── DATA PROVIDED

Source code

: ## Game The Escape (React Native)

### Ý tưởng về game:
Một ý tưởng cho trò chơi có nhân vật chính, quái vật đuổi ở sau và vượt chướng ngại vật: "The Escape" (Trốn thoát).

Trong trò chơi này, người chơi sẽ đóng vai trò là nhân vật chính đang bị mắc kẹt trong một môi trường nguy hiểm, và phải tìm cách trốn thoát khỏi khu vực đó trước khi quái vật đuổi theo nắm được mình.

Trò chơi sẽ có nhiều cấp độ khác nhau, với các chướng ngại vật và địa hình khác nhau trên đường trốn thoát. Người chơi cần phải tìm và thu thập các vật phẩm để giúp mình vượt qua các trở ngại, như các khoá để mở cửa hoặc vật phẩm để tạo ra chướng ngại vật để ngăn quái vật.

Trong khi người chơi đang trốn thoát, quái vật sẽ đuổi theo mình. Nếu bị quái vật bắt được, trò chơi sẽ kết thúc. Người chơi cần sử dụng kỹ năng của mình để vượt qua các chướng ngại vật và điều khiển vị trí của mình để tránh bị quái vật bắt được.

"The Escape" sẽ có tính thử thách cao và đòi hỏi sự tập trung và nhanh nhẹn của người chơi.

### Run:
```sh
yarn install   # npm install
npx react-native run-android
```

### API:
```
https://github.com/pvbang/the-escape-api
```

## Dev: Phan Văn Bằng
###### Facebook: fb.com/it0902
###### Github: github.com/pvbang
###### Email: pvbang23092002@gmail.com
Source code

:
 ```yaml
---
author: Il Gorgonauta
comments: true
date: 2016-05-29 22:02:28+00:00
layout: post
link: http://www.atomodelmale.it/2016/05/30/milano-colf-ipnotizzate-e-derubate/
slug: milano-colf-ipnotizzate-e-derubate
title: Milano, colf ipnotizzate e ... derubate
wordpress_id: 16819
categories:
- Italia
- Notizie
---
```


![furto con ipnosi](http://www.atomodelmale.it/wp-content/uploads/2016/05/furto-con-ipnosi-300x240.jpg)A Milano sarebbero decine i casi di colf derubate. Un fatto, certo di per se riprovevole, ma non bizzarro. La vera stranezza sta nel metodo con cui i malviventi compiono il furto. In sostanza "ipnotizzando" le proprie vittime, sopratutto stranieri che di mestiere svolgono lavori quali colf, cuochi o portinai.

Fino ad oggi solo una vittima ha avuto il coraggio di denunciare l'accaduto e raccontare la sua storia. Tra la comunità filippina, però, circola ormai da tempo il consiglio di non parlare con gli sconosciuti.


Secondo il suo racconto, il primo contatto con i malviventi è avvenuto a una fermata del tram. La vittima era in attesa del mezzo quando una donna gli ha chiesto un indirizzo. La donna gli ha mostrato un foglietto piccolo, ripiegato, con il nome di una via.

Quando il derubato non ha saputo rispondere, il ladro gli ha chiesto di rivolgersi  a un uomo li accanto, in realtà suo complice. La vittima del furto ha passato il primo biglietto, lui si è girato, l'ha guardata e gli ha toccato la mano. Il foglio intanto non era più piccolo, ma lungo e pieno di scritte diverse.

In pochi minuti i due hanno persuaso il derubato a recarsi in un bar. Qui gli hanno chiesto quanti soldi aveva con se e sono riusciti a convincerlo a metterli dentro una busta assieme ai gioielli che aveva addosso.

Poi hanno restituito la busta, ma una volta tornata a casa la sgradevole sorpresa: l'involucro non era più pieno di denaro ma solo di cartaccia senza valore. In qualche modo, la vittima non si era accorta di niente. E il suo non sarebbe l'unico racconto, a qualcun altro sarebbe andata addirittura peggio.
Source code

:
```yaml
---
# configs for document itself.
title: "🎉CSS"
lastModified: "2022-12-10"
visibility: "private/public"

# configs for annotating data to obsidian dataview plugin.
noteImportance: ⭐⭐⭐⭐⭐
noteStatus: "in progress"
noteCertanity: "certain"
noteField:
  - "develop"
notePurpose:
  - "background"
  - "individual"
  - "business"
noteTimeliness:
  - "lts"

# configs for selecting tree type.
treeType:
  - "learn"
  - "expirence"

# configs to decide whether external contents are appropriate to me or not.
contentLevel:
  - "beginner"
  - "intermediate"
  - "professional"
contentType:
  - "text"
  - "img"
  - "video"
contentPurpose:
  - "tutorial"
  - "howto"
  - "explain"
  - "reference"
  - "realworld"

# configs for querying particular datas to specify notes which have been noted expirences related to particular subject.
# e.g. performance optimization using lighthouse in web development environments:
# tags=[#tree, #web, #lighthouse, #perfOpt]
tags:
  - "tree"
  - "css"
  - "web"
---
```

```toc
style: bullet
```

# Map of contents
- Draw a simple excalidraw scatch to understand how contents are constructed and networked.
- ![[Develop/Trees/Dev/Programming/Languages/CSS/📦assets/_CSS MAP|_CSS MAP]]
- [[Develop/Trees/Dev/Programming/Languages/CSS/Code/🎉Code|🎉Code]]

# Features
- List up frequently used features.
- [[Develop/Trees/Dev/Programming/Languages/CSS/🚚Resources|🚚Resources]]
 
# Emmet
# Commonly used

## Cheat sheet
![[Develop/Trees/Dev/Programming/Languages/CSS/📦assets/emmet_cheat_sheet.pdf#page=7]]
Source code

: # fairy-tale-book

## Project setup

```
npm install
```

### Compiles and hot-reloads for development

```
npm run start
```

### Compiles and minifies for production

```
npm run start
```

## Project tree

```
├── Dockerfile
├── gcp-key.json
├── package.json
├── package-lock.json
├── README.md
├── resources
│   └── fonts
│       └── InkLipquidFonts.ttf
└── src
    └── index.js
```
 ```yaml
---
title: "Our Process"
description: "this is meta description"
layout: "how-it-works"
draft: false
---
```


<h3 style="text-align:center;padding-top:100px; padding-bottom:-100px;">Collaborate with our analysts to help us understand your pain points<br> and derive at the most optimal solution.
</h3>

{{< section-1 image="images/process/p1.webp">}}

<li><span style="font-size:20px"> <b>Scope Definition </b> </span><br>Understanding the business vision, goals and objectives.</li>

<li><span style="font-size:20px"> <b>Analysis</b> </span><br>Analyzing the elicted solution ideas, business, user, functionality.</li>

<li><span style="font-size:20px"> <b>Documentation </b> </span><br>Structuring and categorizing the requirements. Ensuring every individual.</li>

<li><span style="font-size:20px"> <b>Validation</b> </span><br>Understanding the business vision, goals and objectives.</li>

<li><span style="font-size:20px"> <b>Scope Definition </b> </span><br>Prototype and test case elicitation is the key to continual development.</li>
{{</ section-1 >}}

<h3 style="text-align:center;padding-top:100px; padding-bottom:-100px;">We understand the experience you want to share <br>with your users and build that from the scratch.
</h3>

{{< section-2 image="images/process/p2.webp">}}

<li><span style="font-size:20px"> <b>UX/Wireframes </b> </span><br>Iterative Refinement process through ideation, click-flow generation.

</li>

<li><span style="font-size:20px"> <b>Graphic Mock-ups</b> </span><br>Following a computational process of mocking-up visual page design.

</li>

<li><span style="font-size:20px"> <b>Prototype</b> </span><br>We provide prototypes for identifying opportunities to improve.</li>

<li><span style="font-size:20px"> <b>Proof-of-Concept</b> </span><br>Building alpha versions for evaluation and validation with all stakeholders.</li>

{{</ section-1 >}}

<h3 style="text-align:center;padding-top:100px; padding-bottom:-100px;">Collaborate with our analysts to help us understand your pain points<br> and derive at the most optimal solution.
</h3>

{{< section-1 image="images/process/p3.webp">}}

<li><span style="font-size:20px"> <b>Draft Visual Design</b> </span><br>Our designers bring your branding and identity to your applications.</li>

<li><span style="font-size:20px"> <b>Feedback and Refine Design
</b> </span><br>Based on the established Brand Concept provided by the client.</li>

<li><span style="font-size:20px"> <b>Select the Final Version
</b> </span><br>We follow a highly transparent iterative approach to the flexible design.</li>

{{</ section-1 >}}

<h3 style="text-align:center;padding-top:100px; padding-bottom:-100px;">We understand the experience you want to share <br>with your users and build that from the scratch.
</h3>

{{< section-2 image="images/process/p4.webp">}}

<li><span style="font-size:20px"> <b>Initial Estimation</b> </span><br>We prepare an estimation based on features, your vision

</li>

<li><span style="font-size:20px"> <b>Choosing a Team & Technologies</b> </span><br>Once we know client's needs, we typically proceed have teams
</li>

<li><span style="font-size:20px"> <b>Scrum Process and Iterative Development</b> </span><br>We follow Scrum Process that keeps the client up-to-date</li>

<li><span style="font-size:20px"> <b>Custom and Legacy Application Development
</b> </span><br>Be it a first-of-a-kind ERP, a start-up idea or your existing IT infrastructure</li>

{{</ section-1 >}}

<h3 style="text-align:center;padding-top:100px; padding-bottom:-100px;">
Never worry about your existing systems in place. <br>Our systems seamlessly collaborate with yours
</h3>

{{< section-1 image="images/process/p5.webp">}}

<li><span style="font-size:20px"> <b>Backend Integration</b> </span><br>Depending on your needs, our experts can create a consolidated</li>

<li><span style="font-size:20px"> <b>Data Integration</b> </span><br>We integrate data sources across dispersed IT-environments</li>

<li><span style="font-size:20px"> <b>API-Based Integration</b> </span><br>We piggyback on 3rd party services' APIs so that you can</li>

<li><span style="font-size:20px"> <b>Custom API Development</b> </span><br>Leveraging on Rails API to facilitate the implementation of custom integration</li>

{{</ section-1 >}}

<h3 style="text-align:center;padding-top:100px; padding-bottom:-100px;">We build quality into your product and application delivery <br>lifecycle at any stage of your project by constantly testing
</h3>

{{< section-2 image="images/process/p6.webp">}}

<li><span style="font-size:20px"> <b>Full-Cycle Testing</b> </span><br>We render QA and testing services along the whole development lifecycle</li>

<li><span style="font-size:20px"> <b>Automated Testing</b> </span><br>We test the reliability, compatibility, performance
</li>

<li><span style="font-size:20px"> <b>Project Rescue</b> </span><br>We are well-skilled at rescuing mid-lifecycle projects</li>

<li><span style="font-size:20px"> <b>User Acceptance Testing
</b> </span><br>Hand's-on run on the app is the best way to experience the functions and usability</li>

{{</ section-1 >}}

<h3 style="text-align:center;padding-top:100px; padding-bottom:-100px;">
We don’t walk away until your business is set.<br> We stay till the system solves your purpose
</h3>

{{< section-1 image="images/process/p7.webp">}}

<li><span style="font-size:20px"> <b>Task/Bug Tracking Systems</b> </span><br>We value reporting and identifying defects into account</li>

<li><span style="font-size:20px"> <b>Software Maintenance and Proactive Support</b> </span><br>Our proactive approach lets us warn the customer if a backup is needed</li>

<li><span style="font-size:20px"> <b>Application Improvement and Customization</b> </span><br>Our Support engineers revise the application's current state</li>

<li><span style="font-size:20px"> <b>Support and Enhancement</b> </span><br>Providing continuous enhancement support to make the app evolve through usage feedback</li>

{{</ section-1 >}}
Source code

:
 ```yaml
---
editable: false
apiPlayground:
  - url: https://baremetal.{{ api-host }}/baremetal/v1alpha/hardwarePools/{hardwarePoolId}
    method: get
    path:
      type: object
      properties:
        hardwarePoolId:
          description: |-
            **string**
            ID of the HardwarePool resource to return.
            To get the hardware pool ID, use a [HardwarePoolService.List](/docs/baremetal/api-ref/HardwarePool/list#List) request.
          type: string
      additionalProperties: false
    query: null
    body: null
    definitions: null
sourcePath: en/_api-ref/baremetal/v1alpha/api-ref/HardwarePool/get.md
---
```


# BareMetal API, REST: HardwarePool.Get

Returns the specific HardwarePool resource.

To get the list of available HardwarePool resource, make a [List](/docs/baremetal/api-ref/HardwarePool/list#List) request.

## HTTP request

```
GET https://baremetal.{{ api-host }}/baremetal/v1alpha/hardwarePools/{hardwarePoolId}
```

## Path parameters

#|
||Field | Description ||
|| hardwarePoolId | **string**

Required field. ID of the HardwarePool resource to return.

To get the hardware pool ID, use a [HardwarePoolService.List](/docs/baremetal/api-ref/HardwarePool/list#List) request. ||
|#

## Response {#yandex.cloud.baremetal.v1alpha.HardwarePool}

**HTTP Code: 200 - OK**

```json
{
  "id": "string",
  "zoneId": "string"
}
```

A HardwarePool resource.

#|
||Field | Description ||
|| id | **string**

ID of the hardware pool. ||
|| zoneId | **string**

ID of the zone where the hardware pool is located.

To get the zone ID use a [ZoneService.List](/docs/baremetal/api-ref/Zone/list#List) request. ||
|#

────

• **WHAT THE EXERCISE ASKS**
Each line from the beginning of the listing up to the line where "Một ý tưởng" appears needs to be given again exactly; please add nothing else.

• **RESPONSE BOX**
Source code

: ## Game The Escape (React Native)

### Ý tưởng về game:
Một ý tưởng cho trò chơi có nhân vật chính, quái vật đuổi ở sau và vượt chướng ngại vật: "The Escape" (Trốn thoát).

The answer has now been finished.